The NHB1 (N-terminal homology box 1) sequence in transcription factor Nrf1 is required to anchor it to the endoplasmic reticulum and also to enable its asparagine-glycosylation

Nrf1 (nuclear factor-erythroid 2 p45 subunit-related factor 1) is negatively controlled by its NTD (N-terminal domain) that lies between amino acids 1 and 124. This domain contains a leucine-rich sequence, called NHB1 (N-terminal homology box 1; residues 11-30), which tethers Nrf1 to the ER (endoplasmic reticulum). Electrophoresis resolved Nrf1 into two major bands of approx. 95 and 120 kDa. The 120-kDa Nrf1 form represents a glycosylated protein that was present exclusively in the ER and was converted into a substantially smaller polypeptide upon digestion with either peptide:N-glycosidase F or endoglycosidase H. By contrast, the 95-kDa Nrf1 form did not appear to be glycosylated and was present primarily in the nucleus. NHB1 and its adjacent residues conform to the classic tripartite signal peptide sequence, comprising n-, h- and c-regions.
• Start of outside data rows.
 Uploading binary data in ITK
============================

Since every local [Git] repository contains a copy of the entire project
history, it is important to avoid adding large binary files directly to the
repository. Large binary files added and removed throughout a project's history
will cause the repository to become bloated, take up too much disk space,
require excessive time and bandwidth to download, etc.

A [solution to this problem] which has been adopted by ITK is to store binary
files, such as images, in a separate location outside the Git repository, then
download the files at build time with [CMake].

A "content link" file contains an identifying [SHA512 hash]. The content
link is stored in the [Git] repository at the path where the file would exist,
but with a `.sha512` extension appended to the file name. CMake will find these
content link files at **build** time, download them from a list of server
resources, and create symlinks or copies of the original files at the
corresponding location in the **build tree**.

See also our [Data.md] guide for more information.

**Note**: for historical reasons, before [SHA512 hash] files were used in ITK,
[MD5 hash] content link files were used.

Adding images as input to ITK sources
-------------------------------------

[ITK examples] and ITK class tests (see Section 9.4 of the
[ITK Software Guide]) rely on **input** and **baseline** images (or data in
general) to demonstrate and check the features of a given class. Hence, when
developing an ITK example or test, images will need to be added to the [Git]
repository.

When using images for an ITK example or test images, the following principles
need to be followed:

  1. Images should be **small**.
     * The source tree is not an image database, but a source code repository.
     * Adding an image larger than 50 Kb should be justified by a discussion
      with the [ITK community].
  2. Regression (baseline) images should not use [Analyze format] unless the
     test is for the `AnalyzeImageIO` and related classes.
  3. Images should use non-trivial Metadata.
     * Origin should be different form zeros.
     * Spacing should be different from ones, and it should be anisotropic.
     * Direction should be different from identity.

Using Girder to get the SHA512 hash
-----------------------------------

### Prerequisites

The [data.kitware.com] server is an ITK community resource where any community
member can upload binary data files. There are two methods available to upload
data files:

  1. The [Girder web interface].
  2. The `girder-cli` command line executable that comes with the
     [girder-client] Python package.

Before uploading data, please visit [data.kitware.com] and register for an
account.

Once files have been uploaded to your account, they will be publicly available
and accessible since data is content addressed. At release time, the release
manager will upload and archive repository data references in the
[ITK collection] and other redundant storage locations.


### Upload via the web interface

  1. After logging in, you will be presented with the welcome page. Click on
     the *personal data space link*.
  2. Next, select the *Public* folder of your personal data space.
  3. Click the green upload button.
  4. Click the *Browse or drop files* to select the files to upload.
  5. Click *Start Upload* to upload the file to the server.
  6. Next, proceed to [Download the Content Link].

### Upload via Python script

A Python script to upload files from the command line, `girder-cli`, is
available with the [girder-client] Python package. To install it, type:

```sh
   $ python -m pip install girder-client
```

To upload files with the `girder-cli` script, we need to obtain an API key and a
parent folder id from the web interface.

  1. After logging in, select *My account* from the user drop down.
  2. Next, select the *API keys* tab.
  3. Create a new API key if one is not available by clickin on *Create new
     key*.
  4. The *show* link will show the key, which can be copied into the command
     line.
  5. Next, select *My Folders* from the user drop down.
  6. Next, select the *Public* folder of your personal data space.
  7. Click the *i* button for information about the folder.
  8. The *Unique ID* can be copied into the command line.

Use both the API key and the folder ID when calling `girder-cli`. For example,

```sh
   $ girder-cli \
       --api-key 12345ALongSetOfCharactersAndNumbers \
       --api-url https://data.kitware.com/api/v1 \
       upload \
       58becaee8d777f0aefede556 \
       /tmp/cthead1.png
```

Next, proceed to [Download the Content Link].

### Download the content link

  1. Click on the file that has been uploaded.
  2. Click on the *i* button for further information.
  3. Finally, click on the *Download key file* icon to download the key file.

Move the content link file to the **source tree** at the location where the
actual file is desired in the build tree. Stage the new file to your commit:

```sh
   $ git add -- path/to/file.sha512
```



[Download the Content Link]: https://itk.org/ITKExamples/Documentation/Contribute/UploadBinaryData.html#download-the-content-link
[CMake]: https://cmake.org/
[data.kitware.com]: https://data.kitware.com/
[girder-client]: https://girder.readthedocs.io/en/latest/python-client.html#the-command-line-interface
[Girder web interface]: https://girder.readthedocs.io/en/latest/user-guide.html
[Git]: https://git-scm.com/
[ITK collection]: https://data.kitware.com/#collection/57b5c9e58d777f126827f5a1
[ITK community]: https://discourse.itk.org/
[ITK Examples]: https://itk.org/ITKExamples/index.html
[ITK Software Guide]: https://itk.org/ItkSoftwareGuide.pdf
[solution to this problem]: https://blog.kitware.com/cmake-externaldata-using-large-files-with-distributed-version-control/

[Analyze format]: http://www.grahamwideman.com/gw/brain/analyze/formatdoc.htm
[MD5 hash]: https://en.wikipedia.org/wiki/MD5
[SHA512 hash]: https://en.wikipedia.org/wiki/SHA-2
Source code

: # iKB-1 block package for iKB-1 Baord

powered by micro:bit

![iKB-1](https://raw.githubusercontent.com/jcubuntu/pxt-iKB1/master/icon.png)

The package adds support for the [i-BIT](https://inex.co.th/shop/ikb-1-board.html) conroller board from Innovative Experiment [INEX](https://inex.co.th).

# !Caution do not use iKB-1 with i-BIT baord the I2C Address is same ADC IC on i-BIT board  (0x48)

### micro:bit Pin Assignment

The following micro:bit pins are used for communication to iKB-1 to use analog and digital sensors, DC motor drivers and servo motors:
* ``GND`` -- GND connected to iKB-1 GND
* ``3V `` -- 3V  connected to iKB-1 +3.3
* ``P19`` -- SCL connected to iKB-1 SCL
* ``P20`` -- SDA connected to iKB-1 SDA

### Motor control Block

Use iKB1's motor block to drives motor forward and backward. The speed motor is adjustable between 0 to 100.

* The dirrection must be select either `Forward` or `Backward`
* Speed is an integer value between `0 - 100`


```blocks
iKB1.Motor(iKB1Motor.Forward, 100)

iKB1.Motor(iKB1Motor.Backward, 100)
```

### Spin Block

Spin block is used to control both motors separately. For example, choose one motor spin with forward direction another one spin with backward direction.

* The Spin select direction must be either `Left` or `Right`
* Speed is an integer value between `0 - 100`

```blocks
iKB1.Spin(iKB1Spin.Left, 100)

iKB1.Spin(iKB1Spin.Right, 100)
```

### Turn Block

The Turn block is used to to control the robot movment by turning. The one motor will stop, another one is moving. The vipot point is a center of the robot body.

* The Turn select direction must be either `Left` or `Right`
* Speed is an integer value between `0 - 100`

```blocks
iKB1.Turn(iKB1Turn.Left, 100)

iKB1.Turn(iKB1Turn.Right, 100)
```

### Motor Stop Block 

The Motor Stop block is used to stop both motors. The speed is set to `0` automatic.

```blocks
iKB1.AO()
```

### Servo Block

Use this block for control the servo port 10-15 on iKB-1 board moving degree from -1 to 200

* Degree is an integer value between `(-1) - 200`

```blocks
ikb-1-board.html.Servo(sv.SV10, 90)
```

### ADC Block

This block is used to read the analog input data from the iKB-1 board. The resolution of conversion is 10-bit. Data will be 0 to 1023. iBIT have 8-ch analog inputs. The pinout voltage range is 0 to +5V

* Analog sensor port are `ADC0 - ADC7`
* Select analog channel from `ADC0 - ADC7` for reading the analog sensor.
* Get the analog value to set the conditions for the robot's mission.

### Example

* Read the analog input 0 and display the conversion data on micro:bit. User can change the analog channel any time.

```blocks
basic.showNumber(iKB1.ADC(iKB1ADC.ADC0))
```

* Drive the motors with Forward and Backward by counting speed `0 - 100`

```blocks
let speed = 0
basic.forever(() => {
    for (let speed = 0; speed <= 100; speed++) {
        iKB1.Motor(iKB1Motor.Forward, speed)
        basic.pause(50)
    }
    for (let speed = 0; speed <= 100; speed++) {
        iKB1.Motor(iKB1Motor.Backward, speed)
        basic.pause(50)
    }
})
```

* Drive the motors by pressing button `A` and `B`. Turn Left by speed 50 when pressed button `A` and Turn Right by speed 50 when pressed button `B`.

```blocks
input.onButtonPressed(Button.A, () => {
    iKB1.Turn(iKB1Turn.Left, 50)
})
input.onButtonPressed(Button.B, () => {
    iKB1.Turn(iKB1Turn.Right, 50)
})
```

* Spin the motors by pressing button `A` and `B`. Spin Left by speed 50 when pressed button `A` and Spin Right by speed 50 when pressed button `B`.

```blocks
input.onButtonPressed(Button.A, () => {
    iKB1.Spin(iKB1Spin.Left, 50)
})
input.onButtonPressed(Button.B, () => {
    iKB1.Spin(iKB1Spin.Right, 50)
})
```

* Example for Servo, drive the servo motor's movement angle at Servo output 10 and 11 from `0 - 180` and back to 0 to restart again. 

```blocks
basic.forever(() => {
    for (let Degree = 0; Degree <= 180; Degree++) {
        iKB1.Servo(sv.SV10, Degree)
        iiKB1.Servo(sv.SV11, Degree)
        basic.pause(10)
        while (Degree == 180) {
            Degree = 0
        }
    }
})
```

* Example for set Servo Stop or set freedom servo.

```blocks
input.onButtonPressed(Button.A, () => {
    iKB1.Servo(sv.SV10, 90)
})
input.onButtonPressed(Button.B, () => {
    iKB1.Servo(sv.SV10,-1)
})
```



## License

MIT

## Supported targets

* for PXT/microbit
The h-region (residues 11-22), but neither the n-region (residues 1-10) nor the c-region (residues 23-30), is required to direct Nrf1 to the ER. Targeting Nrf1 to the ER is necessary to generate the 120-kDa glycosylated protein. The n-region and c-region are required for correct membrane orientation of Nrf1, as deletion of residues 2-10 or 23-30 greatly increased its association with the ER and the extent to which it was glycosylated. The NHB1 does not contain a signal peptidase cleavage site, indicating that it serves as an ER anchor sequence. Wild-type Nrf1 is glycosylated through its Asn/Ser/Thr-rich domain, between amino acids 296 and 403, and this modification was not observed in an Nrf1(Delta299-400) mutant. Glycosylation of Nrf1 was not necessary to retain it in the ER.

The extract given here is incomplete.